Community health initiative/AbuseFilter

In 2017 the Wikimedia Foundation's Anti-Harassment Tools team explored ways to improve the AbuseFilter extension so communities can use the powerful tool to prevent and monitor potential harassment, similar to how vandalism and spam are prevented and monitored.

This page documents a feature the Wikimedia Foundation's Anti-Harassment Tools team has built. Development of this feature is complete.

🗣 We invite you to join the discussion!

No future development work is planned on AbuseFilter by the Anti-Harassment Tools team.

Goals

Improve AbuseFilter so admins have stronger tools at their disposal to prevent, identify, and monitor harassing behavior.
Alleviate performance concerns so communities don't need to pick-and-chose which filters are active.
Add functionality to allow more sophisticated detection. (ORES, anti-spoof, regex captures)

Background

On ENWP

The AbuseFilter extension is enabled on most wikis. On the English Wikipedia it is called 'Edit filter' because it is used to log and monitor other events other than just abuse, though filters can be used for other logged actions, and not just edits. Wikipedia:Edit filter explains the features and the tool can be found at Special:AbuseFilter.

There are ~220 users (most of which are administrators) on ENWP who have permissions to create or modify these filters, known as "edit filter managers", or EFMs. Edit filters are written in a language similar to other high-level programming languages. Full documentation can be found at mw:Extension:AbuseFilter/Rules format, with some additional documentation at w:en:Wikipedia:Edit filter/Documentation. In short, filters can search for actions (e.g. a user making many rapid edits, user removes a large section of text, account creation) or strings (e.g. curse words, spam URLs) and compare them against information about the user (e.g. username, registration date, lifetime edit count) and the page they are editing (e.g. namespace, title, recent contributors). In addition to basic logging, if the filter is triggered it can do one of four actions:

Block the user — this is not used on ENWP.
Prohibit, or "disallow" the edit from being saved.
Warn the user with a custom message and require a confirmation before publishing.
Tag the edit (en:Wikipedia:Tags).

All hits to enabled filters are publicly logged. However edit filter managers can set the visibility of a particular filter to private, so that the filter details are only visible to EFMs. This privacy also applies when searching for hits to a specific filter in the logs (example). When reviewing the user's filter log, hits to private filters are still listed, but the ID of the filter is not disclosed.

Performance management

When a user publishes an edit their revision is processed through as many edit filters as possible, in increasing numerical order, until 1,000 conditions are hit. In essence, each boolean operation is considered one "condition". If the edit runs through 1,000 conditions but not all filters, the remaining filters are skipped. This is to keep the filters lean and reduce the time between submitting a publish and the publish succeeding.

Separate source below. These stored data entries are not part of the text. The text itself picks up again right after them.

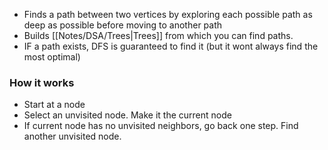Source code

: - Finds a path between two vertices by exploring each possible path as deep as possible before moving to another path
- Builds [[Notes/DSA/Trees|Trees]] from which you can find paths.
- IF a path exists, DFS is guaranteed to find it (but it wont always find the most optimal)

### How it works
- Start at a node
- Select an unvisited node. Make it the current node
- If current node has no unvisited neighbors, go back one step. Find another unvisited node.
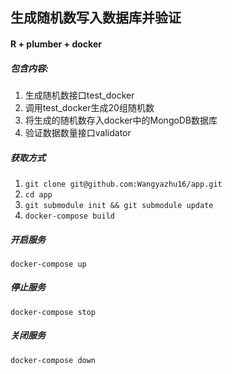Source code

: ## 生成随机数写入数据库并验证  

#### R + plumber + docker  

##### 包含内容:
1. 生成随机数接口test\_docker  
2. 调用test\_docker生成20组随机数  
3. 将生成的随机数存入docker中的MongoDB数据库  
4. 验证数据数量接口validator  

##### 获取方式  
1. `git clone git@github.com:Wangyazhu16/app.git`  
2. `cd app`  
3. `git submodule init && git submodule update`  
4. `docker-compose build`

##### 开启服务  
`docker-compose up`  

##### 停止服务  
`docker-compose stop`  

##### 关闭服务  
`docker-compose down`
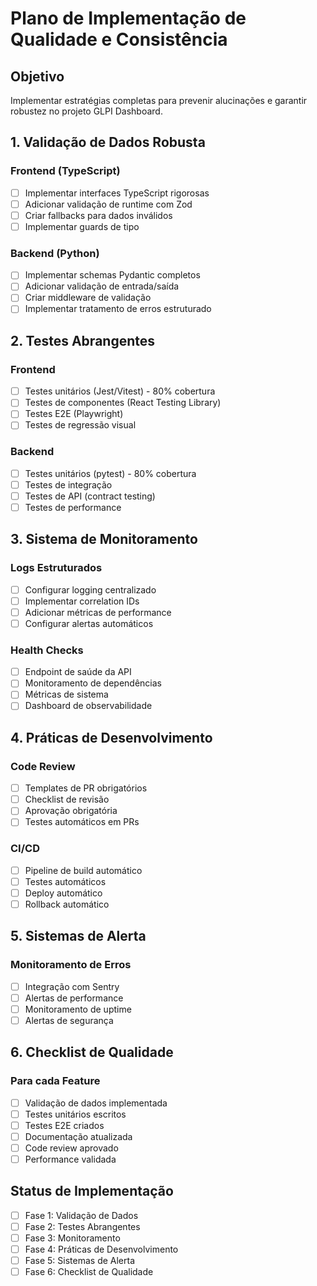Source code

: ﻿# Plano de Implementação de Qualidade e Consistência

## Objetivo
Implementar estratégias completas para prevenir alucinações e garantir robustez no projeto GLPI Dashboard.

## 1. Validação de Dados Robusta

### Frontend (TypeScript)
- [ ] Implementar interfaces TypeScript rigorosas
- [ ] Adicionar validação de runtime com Zod
- [ ] Criar fallbacks para dados inválidos
- [ ] Implementar guards de tipo

### Backend (Python)
- [ ] Implementar schemas Pydantic completos
- [ ] Adicionar validação de entrada/saída
- [ ] Criar middleware de validação
- [ ] Implementar tratamento de erros estruturado

## 2. Testes Abrangentes

### Frontend
- [ ] Testes unitários (Jest/Vitest) - 80% cobertura
- [ ] Testes de componentes (React Testing Library)
- [ ] Testes E2E (Playwright)
- [ ] Testes de regressão visual

### Backend
- [ ] Testes unitários (pytest) - 80% cobertura
- [ ] Testes de integração
- [ ] Testes de API (contract testing)
- [ ] Testes de performance

## 3. Sistema de Monitoramento

### Logs Estruturados
- [ ] Configurar logging centralizado
- [ ] Implementar correlation IDs
- [ ] Adicionar métricas de performance
- [ ] Configurar alertas automáticos

### Health Checks
- [ ] Endpoint de saúde da API
- [ ] Monitoramento de dependências
- [ ] Métricas de sistema
- [ ] Dashboard de observabilidade

## 4. Práticas de Desenvolvimento

### Code Review
- [ ] Templates de PR obrigatórios
- [ ] Checklist de revisão
- [ ] Aprovação obrigatória
- [ ] Testes automáticos em PRs

### CI/CD
- [ ] Pipeline de build automático
- [ ] Testes automáticos
- [ ] Deploy automático
- [ ] Rollback automático

## 5. Sistemas de Alerta

### Monitoramento de Erros
- [ ] Integração com Sentry
- [ ] Alertas de performance
- [ ] Monitoramento de uptime
- [ ] Alertas de segurança

## 6. Checklist de Qualidade

### Para cada Feature
- [ ] Validação de dados implementada
- [ ] Testes unitários escritos
- [ ] Testes E2E criados
- [ ] Documentação atualizada
- [ ] Code review aprovado
- [ ] Performance validada

## Status de Implementação
- [ ] Fase 1: Validação de Dados
- [ ] Fase 2: Testes Abrangentes
- [ ] Fase 3: Monitoramento
- [ ] Fase 4: Práticas de Desenvolvimento
- [ ] Fase 5: Sistemas de Alerta
- [ ] Fase 6: Checklist de Qualidade

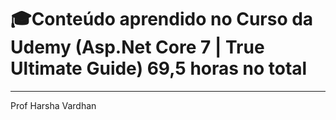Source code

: # 🎓Conteúdo aprendido no Curso da Udemy (Asp.Net Core 7 | True Ultimate Guide) 69,5 horas no total
------------
Prof Harsha Vardhan

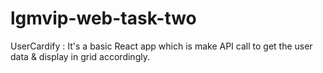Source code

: # lgmvip-web-task-two
UserCardify : It's a basic React app which is make API call to get the user data &amp; display in grid accordingly. 
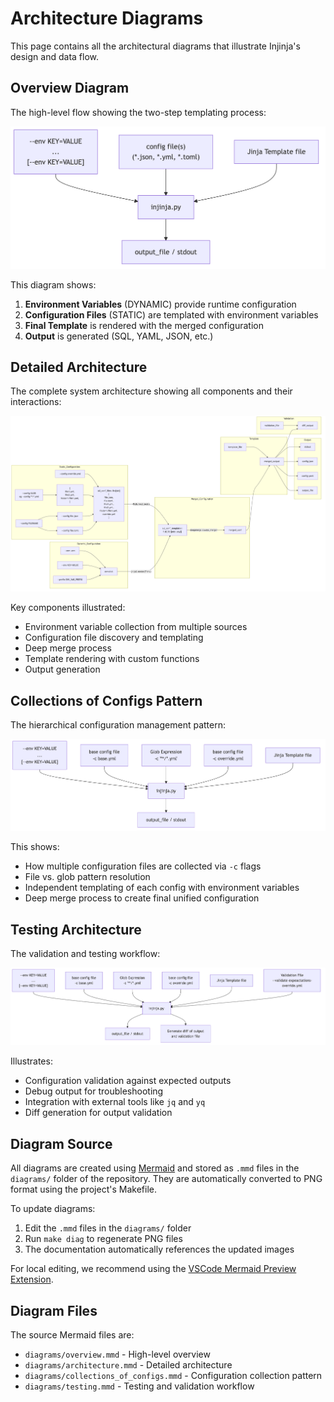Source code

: # Architecture Diagrams

This page contains all the architectural diagrams that illustrate Injinja's design and data flow.

## Overview Diagram

The high-level flow showing the two-step templating process:

![Overview Diagram](https://github.com/neozenith/injinja/blob/main/diagrams/overview.png?raw=true)

This diagram shows:
1. **Environment Variables** (DYNAMIC) provide runtime configuration
2. **Configuration Files** (STATIC) are templated with environment variables
3. **Final Template** is rendered with the merged configuration
4. **Output** is generated (SQL, YAML, JSON, etc.)

## Detailed Architecture

The complete system architecture showing all components and their interactions:

![Architecture Diagram](https://github.com/neozenith/injinja/blob/main/diagrams/architecture.png?raw=true)

Key components illustrated:
- Environment variable collection from multiple sources
- Configuration file discovery and templating
- Deep merge process
- Template rendering with custom functions
- Output generation

## Collections of Configs Pattern

The hierarchical configuration management pattern:

![Collections of Configs](https://github.com/neozenith/injinja/blob/main/diagrams/collections_of_configs.png?raw=true)

This shows:
- How multiple configuration files are collected via `-c` flags
- File vs. glob pattern resolution
- Independent templating of each config with environment variables
- Deep merge process to create final unified configuration

## Testing Architecture

The validation and testing workflow:

![Testing Diagram](https://github.com/neozenith/injinja/blob/main/diagrams/testing.png?raw=true)

Illustrates:
- Configuration validation against expected outputs
- Debug output for troubleshooting
- Integration with external tools like `jq` and `yq`
- Diff generation for output validation

## Diagram Source

All diagrams are created using [Mermaid](https://mermaid.js.org/) and stored as `.mmd` files in the `diagrams/` folder of the repository. They are automatically converted to PNG format using the project's Makefile.

To update diagrams:

1. Edit the `.mmd` files in the `diagrams/` folder
2. Run `make diag` to regenerate PNG files
3. The documentation automatically references the updated images

For local editing, we recommend using the [VSCode Mermaid Preview Extension](https://marketplace.visualstudio.com/items?itemName=vstirbu.vscode-mermaid-preview).

## Diagram Files

The source Mermaid files are:

- `diagrams/overview.mmd` - High-level overview
- `diagrams/architecture.mmd` - Detailed architecture
- `diagrams/collections_of_configs.mmd` - Configuration collection pattern
- `diagrams/testing.mmd` - Testing and validation workflow
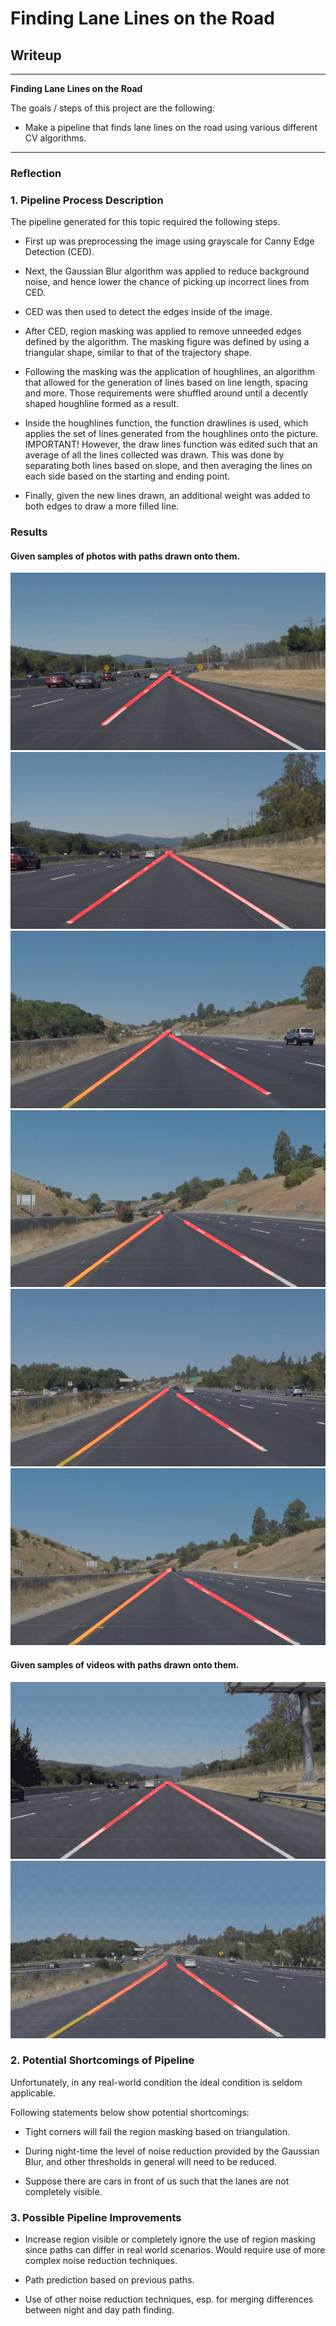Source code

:# **Finding Lane Lines on the Road**

## Writeup
---

**Finding Lane Lines on the Road**

The goals / steps of this project are the following:
* Make a pipeline that finds lane lines on the road using various different CV algorithms.

[//]: # (Image References)
[image1]: ./examples/grayscale.jpg "Grayscale"

[output_img_0]: ./test_images_output/solidWhiteCurve.jpg "Solid White Curve Output"
[output_img_1]: ./test_images_output/solidwhiteRight.jpg "Solid White Right Output"
[output_img_2]: ./test_images_output/solidYellowCurve.jpg "SYCJ"
[output_img_3]: ./test_images_output/solidYellowCurve2.jpg "SYCJ2"
[output_img_4]: ./test_images_output/solidYellowLeft.jpg "SYCJ3"
[output_img_5]: ./test_images_output/whiteCarLaneSwitch.jpg "SYCJ4"

[output_gif_0]: ./test_videos_output/gif/solidWhiteRight.gif "SWRG"
[output_gif_1]: ./test_videos_output/gif/solidYellowLeft.gif "SYLG"

---

### Reflection

### 1. Pipeline Process Description

The pipeline generated for this topic required the following steps.

- First up was preprocessing the image using  grayscale for Canny Edge Detection (CED). 

- Next, the Gaussian Blur algorithm was applied to reduce background noise, and hence lower the chance of picking up incorrect lines from CED. 

- CED was then used to detect the edges inside of the image. 

- After CED, region masking was applied to remove unneeded edges defined by the algorithm. The masking figure was defined by using a triangular shape, similar to that of the trajectory shape.

- Following the masking was the application of houghlines, an algorithm that allowed for the generation of lines based on line length, spacing and more. Those requirements were shuffled around until a decently shaped houghline formed as a result.

- Inside the houghlines function, the function drawlines is used, which applies the set of lines generated from the houghlines onto the picture. IMPORTANT! However, the draw lines function was edited such that an average of all the lines collected was drawn. This was done by separating both lines based on slope, and then averaging the lines on each side based on the starting and ending point.

- Finally, given the new lines drawn, an additional weight was added to both edges to draw a more filled line.

### Results

#### Given samples of photos with paths drawn onto them.

![alt text][output_img_0]
![alt text][output_img_1]
![alt text][output_img_2]
![alt text][output_img_3]
![alt text][output_img_4]
![alt text][output_img_5]

#### Given samples of videos with paths drawn onto them.

![alt text][output_gif_0]
![alt text][output_gif_1]


### 2. Potential Shortcomings of Pipeline

Unfortunately, in any real-world condition the ideal condition is seldom applicable. 

Following statements below show potential shortcomings:

- Tight corners will fail the region masking based on triangulation. 

- During night-time the level of noise reduction provided by the Gaussian Blur, and other thresholds in general will need to be reduced.

- Suppose there are cars in front of us such that the lanes are not completely visible.


### 3. Possible Pipeline Improvements

- Increase region visible or completely ignore the use of region masking since paths can differ in real world scenarios. Would require use of more complex noise reduction techniques.

- Path prediction based on previous paths.

- Use of other noise reduction techniques, esp. for merging differences between night and day path finding.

This results in a system where EFMs must manage the inventory of conditions — if all conditions are used and a new filter is desired, conditions must be re-allocated from other filters. This is time consuming and requires experience and patience. To ensure all filters are running, after modifying any filters the EFMs must manually monitor the top line of text on Special:AbuseFilter:

Of the last 7,694 actions, 0 (0.00%) have reached the condition limit of 1,000, and 74 (0.96%) have matched one of the filters currently enabled.

Problems to solve

This is an unprioritized laundry list, not a backlog.

Performance management

Tracked in Phabricator:
Task T166802 resolved

We've added performance monitoring to AbuseFilter on a handful of wikis, which can be viewed here: https://grafana.wikimedia.org/d/000000393/mediawiki-abusefilter-profiling?orgId=1

We've also added logging for filters that take over 800MS. These are currently privately logged, but we'd like to build them into the AbuseFilter UI directly. We've also re-enabled the once-disabled per-filter profiling on Portuguese and English Wikipedias to monitor if they themselves cause a performance degradation.

From what we've found, there is still condition inventory on ENWP to run more filters, so we do not need to 'fix' performance, but rather help Edit Filter Managers more easily find the maximum number of filters they can enabled. To accomplish this, we'd like to bring the tracking we've implemented out of these dashboards and into the Special:AbuseFilter UI directly. Once we know if the per-filter profiling causes a performance degradation, we will begin an on-wiki discussion about how to surface the data on the Sp:AF UI directly.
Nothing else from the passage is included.